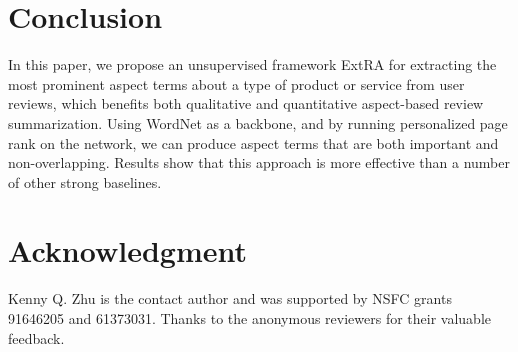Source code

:\documentclass[11pt,a4paper]{article}
\begin{document}
\section{Conclusion}

In this paper, we propose an unsupervised framework ExtRA for 
extracting the most prominent aspect terms about a type of product 
or service from user reviews, which benefits both qualitative and 
quantitative aspect-based review summarization.
Using WordNet as a backbone, and by running personalized page rank
on the network, we can produce aspect terms that are both important
and non-overlapping. Results show that this approach is more
effective than a number of other strong baselines.


\section*{Acknowledgment}
Kenny Q. Zhu is the contact author and was supported by NSFC grants
91646205 and 61373031. Thanks to the anonymous reviewers for their valuable
feedback.


\end{document}

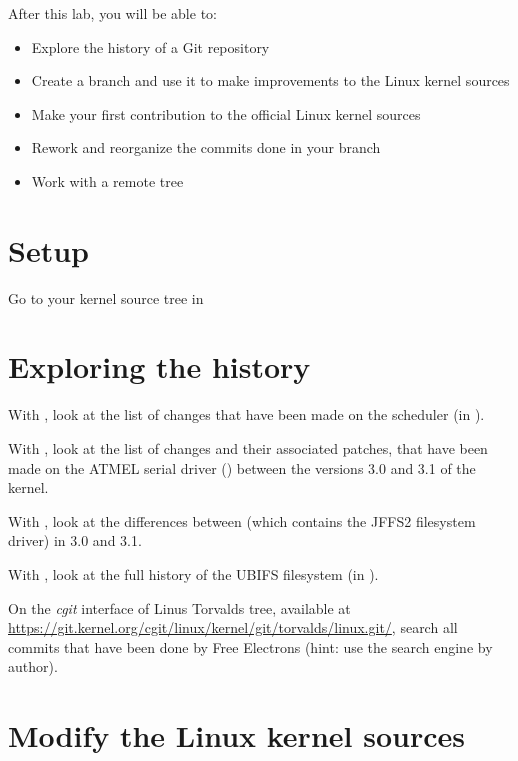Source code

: 
After this lab, you will be able to:

\begin{itemize}
\item Explore the history of a Git repository
\item Create a branch and use it to make improvements to the Linux kernel sources
\item Make your first contribution to the official Linux kernel sources
\item Rework and reorganize the commits done in your branch
\item Work with a remote tree 
\end{itemize}

\section{Setup}

Go to your kernel source tree in 

\section{Exploring the history}

With , look at the list of changes that have been made on the scheduler
(in ).

With , look at the list of changes and their associated
patches, that have been made on the ATMEL serial driver
() between the versions 3.0
and 3.1 of the kernel.

With , look at the differences between 
(which contains the JFFS2 filesystem driver) in 3.0 and 3.1.

With , look at the full history of the UBIFS filesystem (in
).

On the {\em cgit} interface of Linus Torvalds tree, available at
\url{https://git.kernel.org/cgit/linux/kernel/git/torvalds/linux.git/},
search all commits that have been done by Free Electrons (hint: use
the search engine by author).

\section{Modify the Linux kernel sources}


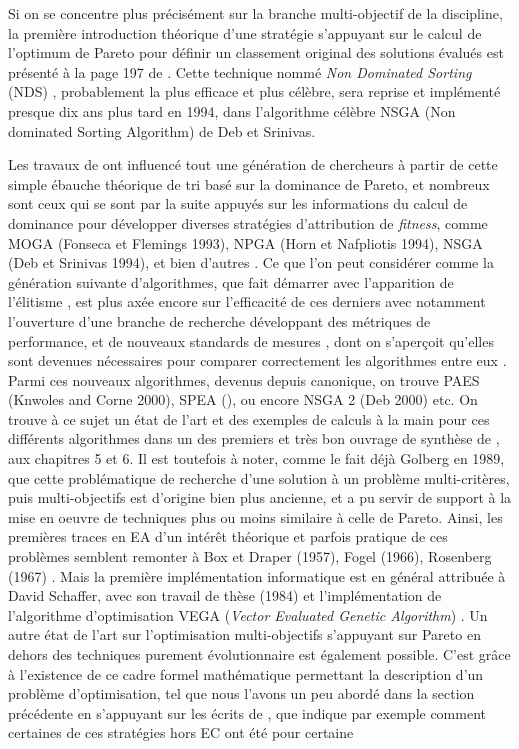 Si on se concentre plus précisément sur la branche multi-objectif de la discipline, la première introduction théorique d'une stratégie s'appuyant sur le calcul de l'optimum de Pareto pour définir un classement original des solutions évalués est présenté à la page 197 de \textcite[197]{Goldberg1989}. Cette technique nommé \textit{Non Dominated Sorting} (NDS) \autocite[40-43]{Deb2001}, probablement la plus efficace et plus célèbre, sera reprise et implémenté presque dix ans plus tard en 1994, dans l'algorithme célèbre NSGA (Non dominated Sorting Algorithm) de Deb et Srinivas.

Les travaux de \textcite{Goldberg1989} ont influencé tout une génération de chercheurs à partir de cette simple ébauche théorique de tri basé sur la dominance de Pareto, et nombreux sont ceux qui se sont par la suite appuyés \autocite[175, 235]{Deb2001} sur les informations du calcul de dominance pour développer diverses stratégies d'attribution de \textit{fitness}, comme MOGA (Fonseca et Flemings 1993), NPGA (Horn et Nafpliotis 1994), NSGA (Deb et Srinivas 1994), et bien d'autres \autocite[14]{Zitzler1999a}. Ce que l'on peut considérer comme la génération suivante d'algorithmes, que \textcite{Coello2006}  fait démarrer avec l'apparition de l'élitisme , est plus axée encore sur l'efficacité de ces derniers avec notamment l'ouverture d'une branche de recherche développant des métriques de performance, et de nouveaux standards de mesures \autocites{Coello2006, Zitzler2003,Huband2006}, dont on s'aperçoit qu'elles sont devenues nécessaires pour comparer correctement les algorithmes entre eux \autocite[14-15]{Zitzler1999a}. Parmi ces nouveaux algorithmes, devenus depuis canonique, on trouve PAES (Knwoles and Corne 2000), SPEA (\autocite{Zitzler1999}), ou encore NSGA 2 (Deb 2000) etc. On trouve à ce sujet un état de l'art et des exemples de calculs à la main pour ces différents algorithmes dans un des premiers et très bon ouvrage de synthèse de \textcite{Deb2001}, aux chapitres 5 et 6. Il est toutefois à noter, comme le fait déjà Golberg en 1989, que cette problématique de recherche d'une solution à un problème multi-critères, puis multi-objectifs est d'origine bien plus ancienne, et a pu servir de support à la mise en oeuvre de techniques plus ou moins similaire à celle de Pareto. Ainsi, les premières traces en EA d'un intérêt théorique et parfois pratique de ces problèmes semblent remonter à Box et Draper (1957), Fogel (1966), Rosenberg (1967) \autocite[174-175]{Deb2001}. Mais la première implémentation informatique est en général attribuée à David Schaffer, avec son travail de thèse (1984) et l'implémentation de l'algorithme d'optimisation VEGA (\textit{Vector Evaluated Genetic Algorithm}) \autocite{Schaffer1985}. Un autre état de l'art sur l'optimisation multi-objectifs s'appuyant sur Pareto en dehors des techniques purement évolutionnaire est également possible. C'est grâce à l'existence de ce cadre formel mathématique permettant la description d'un problème d'optimisation, tel que nous l'avons un peu abordé dans la section précédente en s'appuyant sur les écrits de \autocite{Weise2011}, que \textcite[50-79]{Deb2001} indique par exemple comment certaines de ces stratégies hors EC ont été pour certaine 
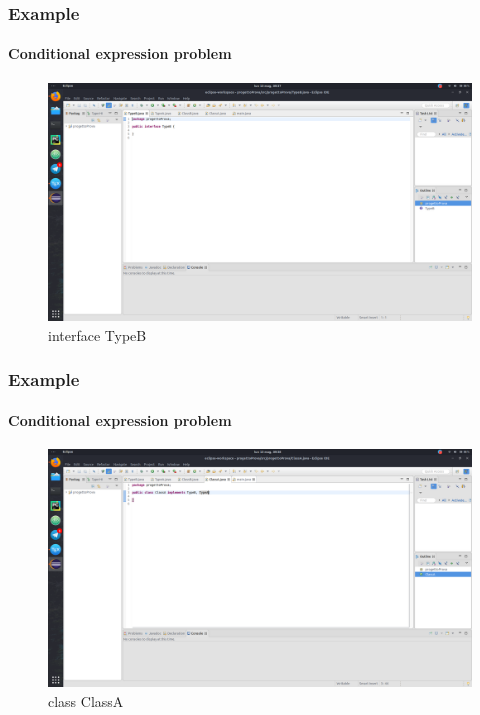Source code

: \documentclass{beamer}
\begin{document}
\begin{frame}
\frametitle{Example}
\framesubtitle{Conditional expression problem}
\begin{figure}
\centering
\includegraphics[width=1\linewidth]{images/typeB}
\caption{ interface TypeB}
\label{fig:typeb}
\end{figure}
\end{frame}

\begin{frame}
\frametitle{Example}
\framesubtitle{Conditional expression problem}
\begin{figure}
\centering
\includegraphics[width=1\linewidth]{images/ClassA}
\caption{ class ClassA}
\label{fig:classa}
\end{figure}
\end{frame}
\end{document}
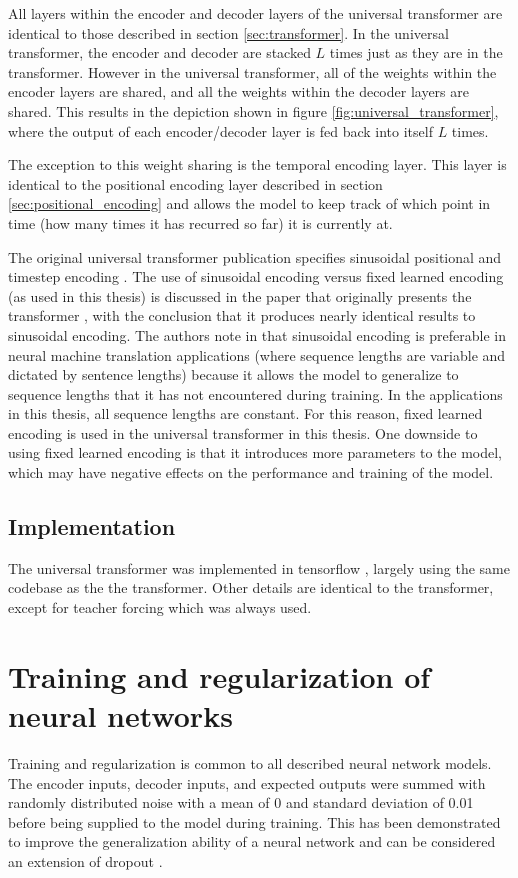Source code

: All layers within the encoder and decoder layers of the universal transformer are identical to those described in section \ref{sec:transformer}.
In the universal transformer, the encoder and decoder are stacked $L$ times just as they are in the transformer.
However in the universal transformer, all of the weights within the encoder layers are shared, and all the weights within the decoder layers are shared.
This results in the depiction shown in figure \ref{fig:universal_transformer}, where the output of each encoder/decoder layer is fed back into itself $L$ times.

The exception to this weight sharing is the temporal encoding layer.
This layer is identical to the positional encoding layer described in section \ref{sec:positional_encoding} and allows the model to keep track of which point in time (how many times it has recurred so far) it is currently at.

The original universal transformer publication specifies sinusoidal positional and timestep encoding \cite{Dehghani2018}.
The use of sinusoidal encoding versus fixed learned encoding (as used in this thesis) is discussed in the paper that originally presents the transformer \cite{Vaswani2017}, with the conclusion that it produces nearly identical results to sinusoidal encoding.
The authors note in \cite{Vaswani2017} that sinusoidal encoding is preferable in neural machine translation applications (where sequence lengths are variable and dictated by sentence lengths) because it allows the model to generalize to sequence lengths that it has not encountered during training.
In the applications in this thesis, all sequence lengths are constant.
For this reason, fixed learned encoding is used in the universal transformer in this thesis.
One downside to using fixed learned encoding is that it introduces more parameters to the model, which may have negative effects on the performance and training of the model.


\subsection{Implementation}
The universal transformer was implemented in tensorflow \cite{tensorflow2015-whitepaper}, largely using the same codebase as the the transformer.
Other details are identical to the transformer, except for teacher forcing which was always used.


\section{Training and regularization of neural networks}
\label{train-reg}
Training and regularization is common to all described neural network models.
The encoder inputs, decoder inputs, and expected outputs were summed with randomly distributed noise with a mean of 0 and standard deviation of 0.01 before being supplied to the model during training.
This has been demonstrated to improve the generalization ability of a neural network \cite{Wang1999} \cite{Brown2003} and can be considered an extension of dropout \cite{srivastava14a}.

-=-=-

◆ **PROMPT**
Copy the records exactly. Skip any pictures.

◆ **TASK RESULT**
Source code

:\documentclass[11pt,a4paper]{article}
\begin{document}
\section{Conclusion}

In this paper, we propose an unsupervised framework ExtRA for 
extracting the most prominent aspect terms about a type of product 
or service from user reviews, which benefits both qualitative and 
quantitative aspect-based review summarization.
Using WordNet as a backbone, and by running personalized page rank
on the network, we can produce aspect terms that are both important
and non-overlapping. Results show that this approach is more
effective than a number of other strong baselines.


\section*{Acknowledgment}
Kenny Q. Zhu is the contact author and was supported by NSFC grants
91646205 and 61373031. Thanks to the anonymous reviewers for their valuable
feedback.


\end{document}

Source code

: 
After this lab, you will be able to:

\begin{itemize}
\item Explore the history of a Git repository
\item Create a branch and use it to make improvements to the Linux kernel sources
\item Make your first contribution to the official Linux kernel sources
\item Rework and reorganize the commits done in your branch
\item Work with a remote tree 
\end{itemize}

\section{Setup}

Go to your kernel source tree in 

\section{Exploring the history}

With , look at the list of changes that have been made on the scheduler
(in ).

With , look at the list of changes and their associated
patches, that have been made on the ATMEL serial driver
() between the versions 3.0
and 3.1 of the kernel.

With , look at the differences between 
(which contains the JFFS2 filesystem driver) in 3.0 and 3.1.

With , look at the full history of the UBIFS filesystem (in
).

On the {\em cgit} interface of Linus Torvalds tree, available at
\url{https://git.kernel.org/cgit/linux/kernel/git/torvalds/linux.git/},
search all commits that have been done by Free Electrons (hint: use
the search engine by author).

\section{Modify the Linux kernel sources}


 Si on se concentre plus précisément sur la branche multi-objectif de la discipline, la première introduction théorique d'une stratégie s'appuyant sur le calcul de l'optimum de Pareto pour définir un classement original des solutions évalués est présenté à la page 197 de \textcite[197]{Goldberg1989}. Cette technique nommé \textit{Non Dominated Sorting} (NDS) \autocite[40-43]{Deb2001}, probablement la plus efficace et plus célèbre, sera reprise et implémenté presque dix ans plus tard en 1994, dans l'algorithme célèbre NSGA (Non dominated Sorting Algorithm) de Deb et Srinivas.

Les travaux de \textcite{Goldberg1989} ont influencé tout une génération de chercheurs à partir de cette simple ébauche théorique de tri basé sur la dominance de Pareto, et nombreux sont ceux qui se sont par la suite appuyés \autocite[175, 235]{Deb2001} sur les informations du calcul de dominance pour développer diverses stratégies d'attribution de \textit{fitness}, comme MOGA (Fonseca et Flemings 1993), NPGA (Horn et Nafpliotis 1994), NSGA (Deb et Srinivas 1994), et bien d'autres \autocite[14]{Zitzler1999a}. Ce que l'on peut considérer comme la génération suivante d'algorithmes, que \textcite{Coello2006}  fait démarrer avec l'apparition de l'élitisme , est plus axée encore sur l'efficacité de ces derniers avec notamment l'ouverture d'une branche de recherche développant des métriques de performance, et de nouveaux standards de mesures \autocites{Coello2006, Zitzler2003,Huband2006}, dont on s'aperçoit qu'elles sont devenues nécessaires pour comparer correctement les algorithmes entre eux \autocite[14-15]{Zitzler1999a}. Parmi ces nouveaux algorithmes, devenus depuis canonique, on trouve PAES (Knwoles and Corne 2000), SPEA (\autocite{Zitzler1999}), ou encore NSGA 2 (Deb 2000) etc. On trouve à ce sujet un état de l'art et des exemples de calculs à la main pour ces différents algorithmes dans un des premiers et très bon ouvrage de synthèse de \textcite{Deb2001}, aux chapitres 5 et 6. Il est toutefois à noter, comme le fait déjà Golberg en 1989, que cette problématique de recherche d'une solution à un problème multi-critères, puis multi-objectifs est d'origine bien plus ancienne, et a pu servir de support à la mise en oeuvre de techniques plus ou moins similaire à celle de Pareto. Ainsi, les premières traces en EA d'un intérêt théorique et parfois pratique de ces problèmes semblent remonter à Box et Draper (1957), Fogel (1966), Rosenberg (1967) \autocite[174-175]{Deb2001}. Mais la première implémentation informatique est en général attribuée à David Schaffer, avec son travail de thèse (1984) et l'implémentation de l'algorithme d'optimisation VEGA (\textit{Vector Evaluated Genetic Algorithm}) \autocite{Schaffer1985}. Un autre état de l'art sur l'optimisation multi-objectifs s'appuyant sur Pareto en dehors des techniques purement évolutionnaire est également possible. C'est grâce à l'existence de ce cadre formel mathématique permettant la description d'un problème d'optimisation, tel que nous l'avons un peu abordé dans la section précédente en s'appuyant sur les écrits de \autocite{Weise2011}, que \textcite[50-79]{Deb2001} indique par exemple comment certaines de ces stratégies hors EC ont été pour certaine 
Source code

: \documentclass{beamer}
\begin{document}
\begin{frame}
\frametitle{Example}
\framesubtitle{Conditional expression problem}
\begin{figure}
\centering
\includegraphics[width=1\linewidth]{images/typeB}
\caption{ interface TypeB}
\label{fig:typeb}
\end{figure}
\end{frame}

\begin{frame}
\frametitle{Example}
\framesubtitle{Conditional expression problem}
\begin{figure}
\centering
\includegraphics[width=1\linewidth]{images/ClassA}
\caption{ class ClassA}
\label{fig:classa}
\end{figure}
\end{frame}
\end{document}
Source code

: All layers within the encoder and decoder layers of the universal transformer are identical to those described in section \ref{sec:transformer}.
In the universal transformer, the encoder and decoder are stacked $L$ times just as they are in the transformer.
However in the universal transformer, all of the weights within the encoder layers are shared, and all the weights within the decoder layers are shared.
This results in the depiction shown in figure \ref{fig:universal_transformer}, where the output of each encoder/decoder layer is fed back into itself $L$ times.

The exception to this weight sharing is the temporal encoding layer.
This layer is identical to the positional encoding layer described in section \ref{sec:positional_encoding} and allows the model to keep track of which point in time (how many times it has recurred so far) it is currently at.

The original universal transformer publication specifies sinusoidal positional and timestep encoding \cite{Dehghani2018}.
The use of sinusoidal encoding versus fixed learned encoding (as used in this thesis) is discussed in the paper that originally presents the transformer \cite{Vaswani2017}, with the conclusion that it produces nearly identical results to sinusoidal encoding.
The authors note in \cite{Vaswani2017} that sinusoidal encoding is preferable in neural machine translation applications (where sequence lengths are variable and dictated by sentence lengths) because it allows the model to generalize to sequence lengths that it has not encountered during training.
In the applications in this thesis, all sequence lengths are constant.
For this reason, fixed learned encoding is used in the universal transformer in this thesis.
One downside to using fixed learned encoding is that it introduces more parameters to the model, which may have negative effects on the performance and training of the model.


\subsection{Implementation}
The universal transformer was implemented in tensorflow \cite{tensorflow2015-whitepaper}, largely using the same codebase as the the transformer.
Other details are identical to the transformer, except for teacher forcing which was always used.


\section{Training and regularization of neural networks}
\label{train-reg}
Training and regularization is common to all described neural network models.
The encoder inputs, decoder inputs, and expected outputs were summed with randomly distributed noise with a mean of 0 and standard deviation of 0.01 before being supplied to the model during training.
This has been demonstrated to improve the generalization ability of a neural network \cite{Wang1999} \cite{Brown2003} and can be considered an extension of dropout \cite{srivastava14a}.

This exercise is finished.